#### [Work instructions]
Look through the records, and wherever the string "requirements" turns up, copy out that line.

#### [Provided records]
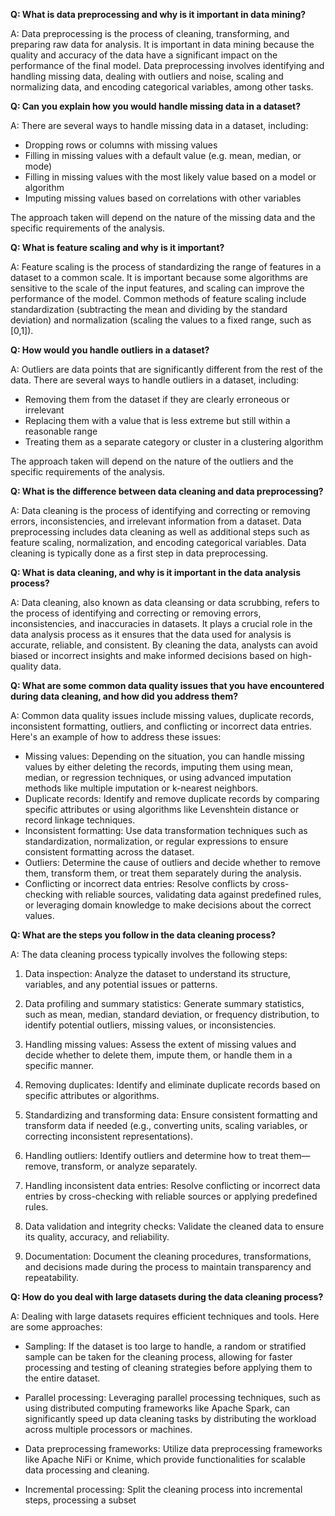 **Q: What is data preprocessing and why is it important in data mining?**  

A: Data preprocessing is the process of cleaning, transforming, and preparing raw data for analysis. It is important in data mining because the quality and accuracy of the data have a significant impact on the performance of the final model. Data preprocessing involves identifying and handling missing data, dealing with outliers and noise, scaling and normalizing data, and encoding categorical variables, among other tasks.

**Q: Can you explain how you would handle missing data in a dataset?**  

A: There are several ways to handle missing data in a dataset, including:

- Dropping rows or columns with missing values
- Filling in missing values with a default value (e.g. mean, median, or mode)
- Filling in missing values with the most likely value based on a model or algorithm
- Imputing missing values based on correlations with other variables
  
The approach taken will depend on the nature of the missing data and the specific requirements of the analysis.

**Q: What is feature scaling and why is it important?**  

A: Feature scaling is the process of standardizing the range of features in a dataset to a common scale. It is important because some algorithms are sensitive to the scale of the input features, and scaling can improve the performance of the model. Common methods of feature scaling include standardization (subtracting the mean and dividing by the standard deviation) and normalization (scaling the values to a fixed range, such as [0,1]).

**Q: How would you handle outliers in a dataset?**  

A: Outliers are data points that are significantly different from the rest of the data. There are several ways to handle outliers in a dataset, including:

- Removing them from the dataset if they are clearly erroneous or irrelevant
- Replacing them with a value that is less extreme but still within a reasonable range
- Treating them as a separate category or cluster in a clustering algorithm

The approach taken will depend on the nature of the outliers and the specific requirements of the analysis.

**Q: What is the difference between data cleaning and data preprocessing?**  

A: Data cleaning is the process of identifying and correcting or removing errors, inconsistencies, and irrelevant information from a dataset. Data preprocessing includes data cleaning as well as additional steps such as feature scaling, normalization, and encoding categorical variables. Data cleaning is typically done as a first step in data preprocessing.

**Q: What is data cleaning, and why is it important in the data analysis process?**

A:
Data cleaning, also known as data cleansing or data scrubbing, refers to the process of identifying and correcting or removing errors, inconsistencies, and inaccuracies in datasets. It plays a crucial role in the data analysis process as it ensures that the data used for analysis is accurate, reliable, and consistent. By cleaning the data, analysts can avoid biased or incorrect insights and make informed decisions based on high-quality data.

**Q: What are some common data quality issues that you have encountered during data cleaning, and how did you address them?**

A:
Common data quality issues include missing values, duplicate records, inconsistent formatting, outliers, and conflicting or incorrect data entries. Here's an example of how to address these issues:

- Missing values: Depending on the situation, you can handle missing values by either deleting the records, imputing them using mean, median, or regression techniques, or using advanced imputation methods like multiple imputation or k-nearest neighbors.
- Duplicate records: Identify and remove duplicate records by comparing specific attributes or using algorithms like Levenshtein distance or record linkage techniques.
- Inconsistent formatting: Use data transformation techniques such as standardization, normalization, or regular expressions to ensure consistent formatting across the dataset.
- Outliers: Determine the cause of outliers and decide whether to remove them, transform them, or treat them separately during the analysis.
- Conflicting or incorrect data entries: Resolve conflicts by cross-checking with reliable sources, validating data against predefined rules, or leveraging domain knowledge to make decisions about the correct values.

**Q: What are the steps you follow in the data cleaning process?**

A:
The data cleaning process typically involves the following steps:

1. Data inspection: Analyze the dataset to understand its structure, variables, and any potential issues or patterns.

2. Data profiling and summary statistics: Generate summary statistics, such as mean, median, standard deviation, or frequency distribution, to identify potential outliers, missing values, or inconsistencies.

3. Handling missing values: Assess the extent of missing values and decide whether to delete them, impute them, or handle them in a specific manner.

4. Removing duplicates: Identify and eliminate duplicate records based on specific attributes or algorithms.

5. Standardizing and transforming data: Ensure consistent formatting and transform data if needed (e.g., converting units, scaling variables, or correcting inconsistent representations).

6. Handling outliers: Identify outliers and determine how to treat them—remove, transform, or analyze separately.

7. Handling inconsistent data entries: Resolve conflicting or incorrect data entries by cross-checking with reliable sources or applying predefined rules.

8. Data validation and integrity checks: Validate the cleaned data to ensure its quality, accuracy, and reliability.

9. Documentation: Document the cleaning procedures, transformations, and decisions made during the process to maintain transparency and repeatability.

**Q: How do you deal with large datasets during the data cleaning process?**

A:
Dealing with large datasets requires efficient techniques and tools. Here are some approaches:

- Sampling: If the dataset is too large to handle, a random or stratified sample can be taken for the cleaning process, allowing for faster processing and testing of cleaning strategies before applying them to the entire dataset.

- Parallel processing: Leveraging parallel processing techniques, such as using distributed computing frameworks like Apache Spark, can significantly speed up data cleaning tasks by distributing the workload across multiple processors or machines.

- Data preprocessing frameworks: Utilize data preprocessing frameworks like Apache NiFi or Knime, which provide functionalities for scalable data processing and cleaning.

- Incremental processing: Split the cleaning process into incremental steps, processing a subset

#### [Task solution]
The approach taken will depend on the nature of the missing data and the specific requirements of the analysis.
The approach taken will depend on the nature of the outliers and the specific requirements of the analysis.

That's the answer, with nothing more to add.